Una mossa che non piove dal cielo: la tensione tra Teheran e Seul è cresciuta rapidamente negli ultimi tempi dopo che banche sudcoreane hanno congelato fondi iraniani a seguito delle sanzioni re-imposte dagli Stati uniti dopo l’uscita dall’accordo sul nucleare del 2015 ordinata da Trump. La motivazione ufficiale del sequestro, fanno sapere i vertici dei pasdaran, è l’inquinamento ambientale: la petroliera avrebbe riversato nel Golfo prodotti chimici, violando i protocolli nazionali.

Per questo la Hankuk Chemi, con a bordo 7.200 tonnellate di etanolo caricati nello scalo precedente, il porto di al Jubail in Arabia saudita, è stata scortata nel porto iraniano di Bandar Abbas. Arrestato l’equipaggio, di diversa provenienza (Indonesia, Vietnam e Myanmar). Difficile capirne la rotta: la destinazione prevista era il porto di Fujairah negli Emirati, una tratta che non prevede il passaggio in acque iraniane.

Ieri pomeriggio il ministero degli esteri di Seul ne ha chiesto l’immediato dissequestro e il ministero della Difesa ha fatto sapere di aver ordinato l’invio nell’area di unità anti-pirateria. A monte resta però la ragione principe della mossa iraniana, l’applicazione delle sanzioni Usa.
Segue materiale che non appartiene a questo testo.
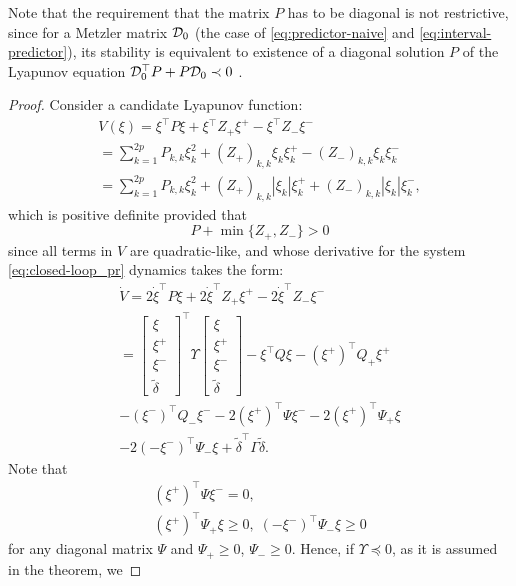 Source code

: \documentclass[letterpaper, 10 pt, conference]{ieeeconf}  %
\begin{document}
Note that the requirement that the matrix $P$ has to be diagonal is not
restrictive, since for a Metzler matrix $\mathcal{D}_{0}$ (the case of \eqref{eq:predictor-naive}
and \eqref{eq:interval-predictor}), its stability is equivalent to
existence of a diagonal solution $P$ of the Lyapunov equation $\mathcal{D}_{0}^{\top}P+P\mathcal{D}_{0}\prec0$
\cite{Positive}.
\begin{proof}
Consider a candidate Lyapunov function:
\begin{gather*}
V(\xi)=\xi^{\top}P\xi+\xi{}^{\top}Z_{+}\xi^{+}-\xi^{\top}Z_{-}\xi^{-}\\
=\sum_{k=1}^{2p}P_{k,k}\xi_{k}^{2}+(Z_{+})_{k,k}\xi_{k}\xi_{k}^{+}-(Z_{-})_{k,k}\xi_{k}\xi_{k}^{-}\\
=\sum_{k=1}^{2p}P_{k,k}\xi_{k}^{2}+(Z_{+})_{k,k}|\xi_{k}|\xi_{k}^{+}+(Z_{-})_{k,k}|\xi_{k}|\xi_{k}^{-},
\end{gather*}
which is positive definite provided that
\[
P+\min\{Z_{+},Z_{-}\}>0
\]
since all terms in $V$ are quadratic-like, and whose derivative for
the system \eqref{eq:closed-loop_pr} dynamics takes the form:
\begin{gather*}
\dot{V}=2\dot{\xi}^{\top}P\xi+2\dot{\xi}^{\top}Z_{+}\xi^{+}-2\dot{\xi}^{\top}Z_{-}\xi^{-}\\
=\left[\begin{array}{c}
\xi\\
\xi^{+}\\
\xi^{-}\\
\tilde{\delta}
\end{array}\right]^{\top}\Upsilon\left[\begin{array}{c}
\xi\\
\xi^{+}\\
\xi^{-}\\
\tilde{\delta}
\end{array}\right]-\xi^{\top}Q\xi-(\xi^{+})^{\top}Q_{+}\xi^{+}\\
-(\xi^{-})^{\top}Q_{-}\xi^{-}-2(\xi^{+})^{\top}\Psi\xi^{-}-2(\xi^{+})^{\top}\Psi_{+}\xi\\
-2(-\xi^{-})^{\top}\Psi_{-}\xi+\tilde{\delta}^{\top}\Gamma\tilde{\delta}.
\end{gather*}
Note that
\begin{gather*}
(\xi^{+})^{\top}\Psi\xi^{-}=0,\\
(\xi^{+})^{\top}\Psi_{+}\xi\geq0,\;(-\xi^{-})^{\top}\Psi_{-}\xi\geq0
\end{gather*}
for any diagonal matrix $\Psi$ and $\Psi_{+}\geq0$, $\Psi_{-}\geq0$.
Hence, if $\Upsilon\preceq0$, as it is assumed in the theorem, we

\end{proof}
\end{document}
In merito Saeed Khatibzadeh, portavoce del ministero degli esteri iraniano, ha fatto sapere che è previsto per questo fine settimana l’arrivo a Teheran di una delegazione governativa sudcoreana per discutere del congelamento (risalente allo scorso dicembre) di sette miliardi di dollari iraniani.

Denaro di cui l’Iran ha urgente bisogno per lanciare, tra le altre cose, la campagna nazionale di vaccinazioni contro il Covid-19: Teheran sta tentando di usare quel denaro per l’acquisto dei vaccini da Covax, la campagna dell’Oms per sostenere i paesi più poveri o sotto embargo.